Line by line, print the records exactly, and keep images out of the copy.

↓↓↓

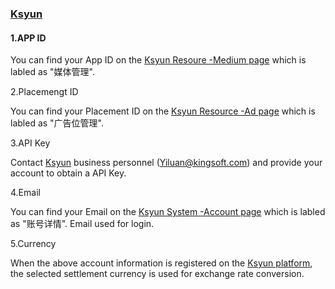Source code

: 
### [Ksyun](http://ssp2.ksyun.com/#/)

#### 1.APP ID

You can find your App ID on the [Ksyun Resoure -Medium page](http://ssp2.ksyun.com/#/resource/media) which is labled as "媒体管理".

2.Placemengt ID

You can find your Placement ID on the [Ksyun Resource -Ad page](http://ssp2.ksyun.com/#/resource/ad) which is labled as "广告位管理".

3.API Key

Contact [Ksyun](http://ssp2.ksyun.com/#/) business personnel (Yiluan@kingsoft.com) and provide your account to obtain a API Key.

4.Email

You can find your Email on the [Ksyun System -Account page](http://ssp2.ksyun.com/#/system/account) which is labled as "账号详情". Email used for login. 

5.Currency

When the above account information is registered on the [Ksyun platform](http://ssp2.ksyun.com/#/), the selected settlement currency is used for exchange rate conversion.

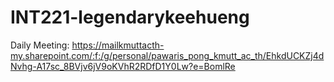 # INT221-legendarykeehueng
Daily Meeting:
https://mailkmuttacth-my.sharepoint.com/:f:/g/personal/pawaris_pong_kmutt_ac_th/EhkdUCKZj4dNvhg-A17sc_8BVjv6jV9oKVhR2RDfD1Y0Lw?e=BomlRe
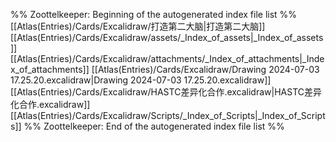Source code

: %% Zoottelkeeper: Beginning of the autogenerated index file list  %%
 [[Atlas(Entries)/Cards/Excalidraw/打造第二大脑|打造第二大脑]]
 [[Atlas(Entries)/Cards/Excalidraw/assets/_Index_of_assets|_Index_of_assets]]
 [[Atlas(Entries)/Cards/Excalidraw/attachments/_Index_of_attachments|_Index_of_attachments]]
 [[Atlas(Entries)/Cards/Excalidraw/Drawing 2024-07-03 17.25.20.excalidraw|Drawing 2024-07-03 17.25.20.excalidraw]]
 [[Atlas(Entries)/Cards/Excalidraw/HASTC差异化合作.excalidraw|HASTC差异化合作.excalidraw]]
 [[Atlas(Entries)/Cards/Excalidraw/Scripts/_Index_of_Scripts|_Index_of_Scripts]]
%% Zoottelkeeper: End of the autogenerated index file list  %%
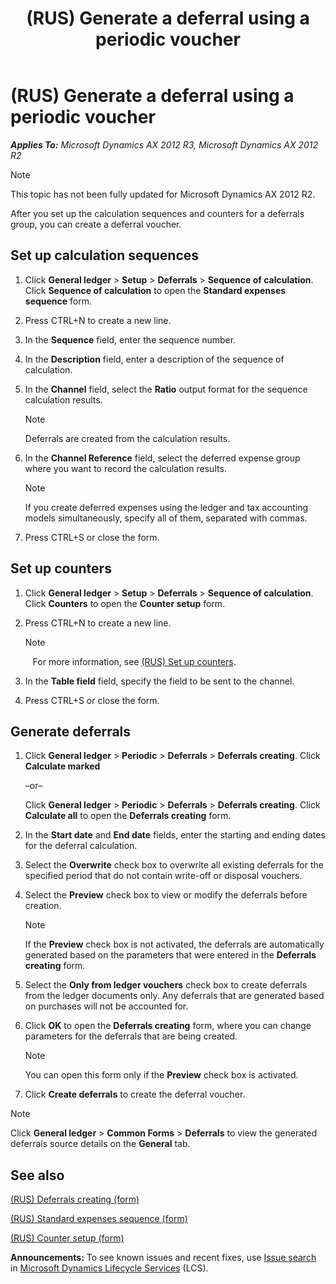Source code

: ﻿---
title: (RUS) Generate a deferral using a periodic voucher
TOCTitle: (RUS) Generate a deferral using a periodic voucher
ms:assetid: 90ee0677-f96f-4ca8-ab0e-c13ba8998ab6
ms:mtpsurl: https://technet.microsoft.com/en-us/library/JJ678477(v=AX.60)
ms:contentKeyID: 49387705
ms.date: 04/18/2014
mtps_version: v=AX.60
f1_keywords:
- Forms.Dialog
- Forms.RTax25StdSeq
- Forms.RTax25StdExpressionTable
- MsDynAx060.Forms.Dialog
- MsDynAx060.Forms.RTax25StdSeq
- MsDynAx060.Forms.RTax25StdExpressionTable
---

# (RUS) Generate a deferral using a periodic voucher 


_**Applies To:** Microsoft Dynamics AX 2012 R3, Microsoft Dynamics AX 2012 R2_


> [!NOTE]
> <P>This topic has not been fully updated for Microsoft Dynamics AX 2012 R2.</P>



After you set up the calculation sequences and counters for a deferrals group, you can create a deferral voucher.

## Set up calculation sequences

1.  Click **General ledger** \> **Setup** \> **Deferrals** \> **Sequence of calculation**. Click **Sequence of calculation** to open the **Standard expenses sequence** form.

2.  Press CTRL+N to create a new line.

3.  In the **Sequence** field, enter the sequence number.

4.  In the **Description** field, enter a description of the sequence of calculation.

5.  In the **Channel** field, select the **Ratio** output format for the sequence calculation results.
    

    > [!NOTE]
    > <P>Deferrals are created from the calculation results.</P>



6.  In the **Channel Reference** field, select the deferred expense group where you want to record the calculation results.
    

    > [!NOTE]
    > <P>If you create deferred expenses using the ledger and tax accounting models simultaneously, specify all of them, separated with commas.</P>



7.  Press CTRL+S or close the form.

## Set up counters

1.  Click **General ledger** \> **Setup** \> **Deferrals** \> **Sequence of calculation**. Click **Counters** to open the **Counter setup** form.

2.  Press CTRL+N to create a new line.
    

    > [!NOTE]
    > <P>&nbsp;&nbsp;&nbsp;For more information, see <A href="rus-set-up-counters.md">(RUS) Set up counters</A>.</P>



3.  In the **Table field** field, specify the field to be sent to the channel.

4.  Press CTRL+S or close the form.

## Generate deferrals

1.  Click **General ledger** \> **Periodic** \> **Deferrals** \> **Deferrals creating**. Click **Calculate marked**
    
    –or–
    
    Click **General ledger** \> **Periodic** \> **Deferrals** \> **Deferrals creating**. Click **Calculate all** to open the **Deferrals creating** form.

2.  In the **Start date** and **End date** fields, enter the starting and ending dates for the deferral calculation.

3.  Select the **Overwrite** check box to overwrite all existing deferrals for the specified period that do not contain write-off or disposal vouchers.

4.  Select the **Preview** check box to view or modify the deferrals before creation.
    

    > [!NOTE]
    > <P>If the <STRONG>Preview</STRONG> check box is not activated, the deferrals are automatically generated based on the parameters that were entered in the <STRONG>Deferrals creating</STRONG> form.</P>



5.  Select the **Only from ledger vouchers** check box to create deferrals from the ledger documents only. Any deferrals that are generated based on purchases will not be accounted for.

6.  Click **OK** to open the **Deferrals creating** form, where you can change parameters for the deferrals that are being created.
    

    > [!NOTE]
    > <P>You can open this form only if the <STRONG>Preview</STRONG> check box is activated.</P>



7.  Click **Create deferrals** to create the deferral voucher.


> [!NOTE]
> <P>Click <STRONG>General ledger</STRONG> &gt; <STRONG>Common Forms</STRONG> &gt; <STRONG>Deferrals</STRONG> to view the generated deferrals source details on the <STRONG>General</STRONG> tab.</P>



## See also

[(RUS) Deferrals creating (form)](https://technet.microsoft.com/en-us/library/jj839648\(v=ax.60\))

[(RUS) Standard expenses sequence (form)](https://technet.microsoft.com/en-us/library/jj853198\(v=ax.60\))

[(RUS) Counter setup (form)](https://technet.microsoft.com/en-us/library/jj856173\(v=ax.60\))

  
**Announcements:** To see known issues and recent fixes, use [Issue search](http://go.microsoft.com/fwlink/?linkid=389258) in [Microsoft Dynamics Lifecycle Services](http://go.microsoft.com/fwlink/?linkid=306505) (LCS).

↑↑↑

* EXERCISE ANSWER *
Source code

: 
### [Ksyun](http://ssp2.ksyun.com/#/)

#### 1.APP ID

You can find your App ID on the [Ksyun Resoure -Medium page](http://ssp2.ksyun.com/#/resource/media) which is labled as "媒体管理".

2.Placemengt ID

You can find your Placement ID on the [Ksyun Resource -Ad page](http://ssp2.ksyun.com/#/resource/ad) which is labled as "广告位管理".

3.API Key

Contact [Ksyun](http://ssp2.ksyun.com/#/) business personnel (Yiluan@kingsoft.com) and provide your account to obtain a API Key.

4.Email

You can find your Email on the [Ksyun System -Account page](http://ssp2.ksyun.com/#/system/account) which is labled as "账号详情". Email used for login. 

5.Currency

When the above account information is registered on the [Ksyun platform](http://ssp2.ksyun.com/#/), the selected settlement currency is used for exchange rate conversion.

 # INT221-legendarykeehueng
Daily Meeting:
https://mailkmuttacth-my.sharepoint.com/:f:/g/personal/pawaris_pong_kmutt_ac_th/EhkdUCKZj4dNvhg-A17sc_8BVjv6jV9oKVhR2RDfD1Y0Lw?e=BomlRe
Source code

: %% Zoottelkeeper: Beginning of the autogenerated index file list  %%
 [[Atlas(Entries)/Cards/Excalidraw/打造第二大脑|打造第二大脑]]
 [[Atlas(Entries)/Cards/Excalidraw/assets/_Index_of_assets|_Index_of_assets]]
 [[Atlas(Entries)/Cards/Excalidraw/attachments/_Index_of_attachments|_Index_of_attachments]]
 [[Atlas(Entries)/Cards/Excalidraw/Drawing 2024-07-03 17.25.20.excalidraw|Drawing 2024-07-03 17.25.20.excalidraw]]
 [[Atlas(Entries)/Cards/Excalidraw/HASTC差异化合作.excalidraw|HASTC差异化合作.excalidraw]]
 [[Atlas(Entries)/Cards/Excalidraw/Scripts/_Index_of_Scripts|_Index_of_Scripts]]
%% Zoottelkeeper: End of the autogenerated index file list  %%
Source code

: ﻿---
title: (RUS) Generate a deferral using a periodic voucher
TOCTitle: (RUS) Generate a deferral using a periodic voucher
ms:assetid: 90ee0677-f96f-4ca8-ab0e-c13ba8998ab6
ms:mtpsurl: https://technet.microsoft.com/en-us/library/JJ678477(v=AX.60)
ms:contentKeyID: 49387705
ms.date: 04/18/2014
mtps_version: v=AX.60
f1_keywords:
- Forms.Dialog
- Forms.RTax25StdSeq
- Forms.RTax25StdExpressionTable
- MsDynAx060.Forms.Dialog
- MsDynAx060.Forms.RTax25StdSeq
- MsDynAx060.Forms.RTax25StdExpressionTable
---

# (RUS) Generate a deferral using a periodic voucher 


_**Applies To:** Microsoft Dynamics AX 2012 R3, Microsoft Dynamics AX 2012 R2_


> [!NOTE]
> <P>This topic has not been fully updated for Microsoft Dynamics AX 2012 R2.</P>



After you set up the calculation sequences and counters for a deferrals group, you can create a deferral voucher.

## Set up calculation sequences

1.  Click **General ledger** \> **Setup** \> **Deferrals** \> **Sequence of calculation**. Click **Sequence of calculation** to open the **Standard expenses sequence** form.

2.  Press CTRL+N to create a new line.

3.  In the **Sequence** field, enter the sequence number.

4.  In the **Description** field, enter a description of the sequence of calculation.

5.  In the **Channel** field, select the **Ratio** output format for the sequence calculation results.
    

    > [!NOTE]
    > <P>Deferrals are created from the calculation results.</P>



6.  In the **Channel Reference** field, select the deferred expense group where you want to record the calculation results.
    

    > [!NOTE]
    > <P>If you create deferred expenses using the ledger and tax accounting models simultaneously, specify all of them, separated with commas.</P>



7.  Press CTRL+S or close the form.

## Set up counters

1.  Click **General ledger** \> **Setup** \> **Deferrals** \> **Sequence of calculation**. Click **Counters** to open the **Counter setup** form.

2.  Press CTRL+N to create a new line.
    

    > [!NOTE]
    > <P>&nbsp;&nbsp;&nbsp;For more information, see <A href="rus-set-up-counters.md">(RUS) Set up counters</A>.</P>



3.  In the **Table field** field, specify the field to be sent to the channel.

4.  Press CTRL+S or close the form.

## Generate deferrals

1.  Click **General ledger** \> **Periodic** \> **Deferrals** \> **Deferrals creating**. Click **Calculate marked**
    
    –or–
    
    Click **General ledger** \> **Periodic** \> **Deferrals** \> **Deferrals creating**. Click **Calculate all** to open the **Deferrals creating** form.

2.  In the **Start date** and **End date** fields, enter the starting and ending dates for the deferral calculation.

3.  Select the **Overwrite** check box to overwrite all existing deferrals for the specified period that do not contain write-off or disposal vouchers.

4.  Select the **Preview** check box to view or modify the deferrals before creation.
    

    > [!NOTE]
    > <P>If the <STRONG>Preview</STRONG> check box is not activated, the deferrals are automatically generated based on the parameters that were entered in the <STRONG>Deferrals creating</STRONG> form.</P>



5.  Select the **Only from ledger vouchers** check box to create deferrals from the ledger documents only. Any deferrals that are generated based on purchases will not be accounted for.

6.  Click **OK** to open the **Deferrals creating** form, where you can change parameters for the deferrals that are being created.
    

    > [!NOTE]
    > <P>You can open this form only if the <STRONG>Preview</STRONG> check box is activated.</P>



7.  Click **Create deferrals** to create the deferral voucher.


> [!NOTE]
> <P>Click <STRONG>General ledger</STRONG> &gt; <STRONG>Common Forms</STRONG> &gt; <STRONG>Deferrals</STRONG> to view the generated deferrals source details on the <STRONG>General</STRONG> tab.</P>



## See also

[(RUS) Deferrals creating (form)](https://technet.microsoft.com/en-us/library/jj839648\(v=ax.60\))

[(RUS) Standard expenses sequence (form)](https://technet.microsoft.com/en-us/library/jj853198\(v=ax.60\))

[(RUS) Counter setup (form)](https://technet.microsoft.com/en-us/library/jj856173\(v=ax.60\))

  
**Announcements:** To see known issues and recent fixes, use [Issue search](http://go.microsoft.com/fwlink/?linkid=389258) in [Microsoft Dynamics Lifecycle Services](http://go.microsoft.com/fwlink/?linkid=306505) (LCS).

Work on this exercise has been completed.